En la pantalla se leía: “-Tendré mucho gusto en conocer a tan gentil caballero, mañana, a la hora séptima en la mesa más próxima a la salida del café “Paráis”. Le agradeceré ser puntual, pues mi tiempo es corto y mis obligaciones largas”.

Un ligero escalofrío hormonal recorrió el magro cuerpo de Gregorio al terminar la lectura. -¡Mañana! -pensó mientras cerraba la cómplice luz de la tibia pantalla de su PC... -mañana.

Se frotó compulsivamente las viscosas aberturas de los ojos y de un salto se puso de pie. –Debo preparar todo nuevamente, -se dijo. Y comenzó a bajar las escaleras de la derruida vecindad que lo había engullido como único inquilino, después de haber vomitado a los antiguos habitantes, en la danza macabra del gran terremoto del ´85.

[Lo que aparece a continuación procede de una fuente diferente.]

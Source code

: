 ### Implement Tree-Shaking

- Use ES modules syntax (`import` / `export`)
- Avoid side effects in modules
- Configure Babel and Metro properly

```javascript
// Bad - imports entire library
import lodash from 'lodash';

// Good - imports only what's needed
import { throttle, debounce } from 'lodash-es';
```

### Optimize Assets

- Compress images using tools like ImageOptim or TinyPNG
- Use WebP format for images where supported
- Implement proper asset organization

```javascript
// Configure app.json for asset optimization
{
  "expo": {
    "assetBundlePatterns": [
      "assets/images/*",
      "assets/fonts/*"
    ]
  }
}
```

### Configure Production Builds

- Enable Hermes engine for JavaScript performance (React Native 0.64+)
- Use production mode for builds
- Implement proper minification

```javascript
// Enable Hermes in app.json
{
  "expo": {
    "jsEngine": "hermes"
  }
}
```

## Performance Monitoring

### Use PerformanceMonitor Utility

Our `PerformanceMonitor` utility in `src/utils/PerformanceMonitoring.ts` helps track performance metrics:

Mientras sacaba de la inmunda y maloliente covacha bajo la escalera sus espantosas herramientas, pensaba en cómo fue que llegó a tan abismales profundidades de miseria humana.

Recordó cómo alguna vez tuvo un distinguido apellido, uno que la maligna disposición de las constelaciones tuvo a bien otorgarle el día en que fue concebido, auxiliada por una certera descarga de su padre sifilítico en el vientre desprotegido de una mujer pública.

Aunque no lograba recordar cómo fue abandonado, sí recordó cómo fue recogido por los brutales destazadores de reses en el rastro de la ciudad. Y cómo era obligado, desde niño, a beber la sangre de los animales sacrificados entre las feroces carcajadas de aquellos infelices de apagados corazones. Sus recuerdos eran únicos. Cualquier escritor, genial o mediocre, daría la mitad de sus neuronas por tenerlos aunque fuera sólo unos segundos cada día.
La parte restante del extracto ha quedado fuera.